_WORK ITEM_: Take the line that contains "1. **Детальное логирование**" in the data below and each line after it, through the last, and repeat them unchanged.

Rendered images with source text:
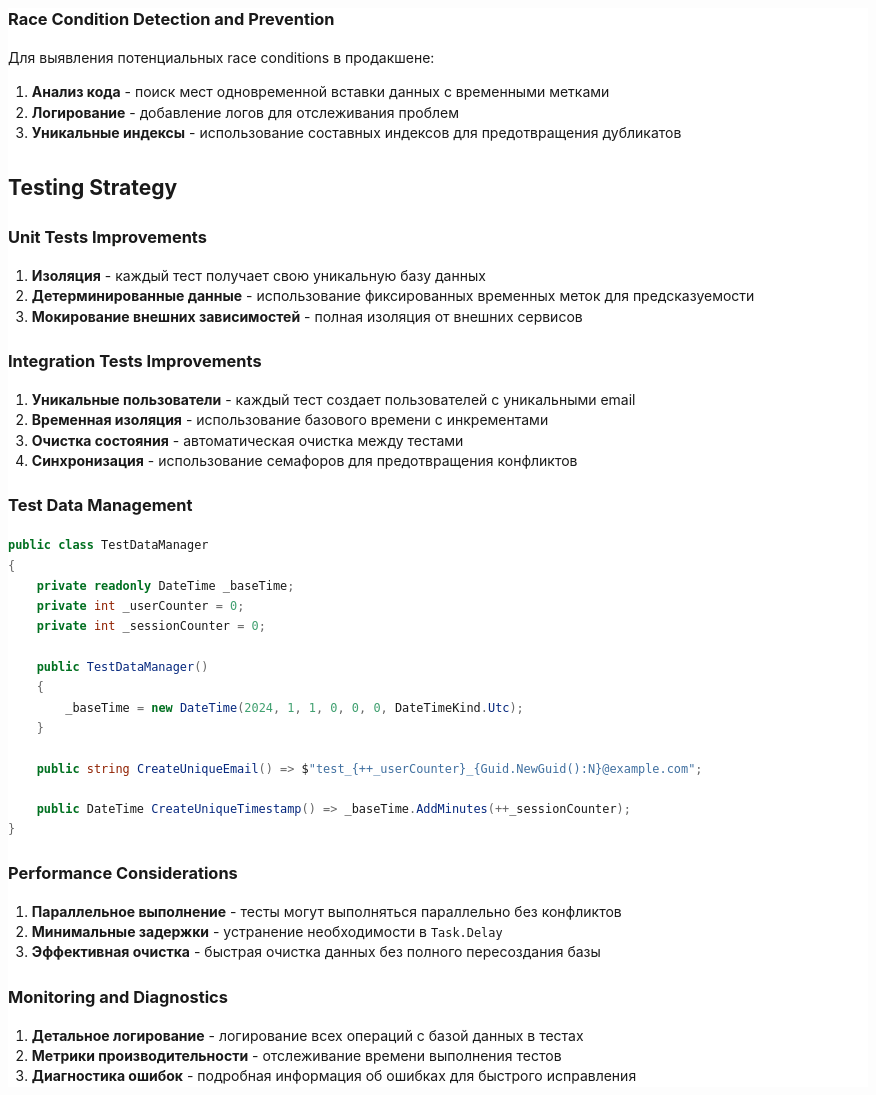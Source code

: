 ### Race Condition Detection and Prevention

Для выявления потенциальных race conditions в продакшене:

1. **Анализ кода** - поиск мест одновременной вставки данных с временными метками
2. **Логирование** - добавление логов для отслеживания проблем
3. **Уникальные индексы** - использование составных индексов для предотвращения дубликатов

## Testing Strategy

### Unit Tests Improvements

1. **Изоляция** - каждый тест получает свою уникальную базу данных
2. **Детерминированные данные** - использование фиксированных временных меток для предсказуемости
3. **Мокирование внешних зависимостей** - полная изоляция от внешних сервисов

### Integration Tests Improvements

1. **Уникальные пользователи** - каждый тест создает пользователей с уникальными email
2. **Временная изоляция** - использование базового времени с инкрементами
3. **Очистка состояния** - автоматическая очистка между тестами
4. **Синхронизация** - использование семафоров для предотвращения конфликтов

### Test Data Management

```csharp
public class TestDataManager
{
    private readonly DateTime _baseTime;
    private int _userCounter = 0;
    private int _sessionCounter = 0;

    public TestDataManager()
    {
        _baseTime = new DateTime(2024, 1, 1, 0, 0, 0, DateTimeKind.Utc);
    }

    public string CreateUniqueEmail() => $"test_{++_userCounter}_{Guid.NewGuid():N}@example.com";
    
    public DateTime CreateUniqueTimestamp() => _baseTime.AddMinutes(++_sessionCounter);
}
```

### Performance Considerations

1. **Параллельное выполнение** - тесты могут выполняться параллельно без конфликтов
2. **Минимальные задержки** - устранение необходимости в `Task.Delay`
3. **Эффективная очистка** - быстрая очистка данных без полного пересоздания базы

### Monitoring and Diagnostics

1. **Детальное логирование** - логирование всех операций с базой данных в тестах
2. **Метрики производительности** - отслеживание времени выполнения тестов
3. **Диагностика ошибок** - подробная информация об ошибках для быстрого исправления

_ANSWER TO THE PROBLEM_:
1. **Детальное логирование** - логирование всех операций с базой данных в тестах
2. **Метрики производительности** - отслеживание времени выполнения тестов
3. **Диагностика ошибок** - подробная информация об ошибках для быстрого исправления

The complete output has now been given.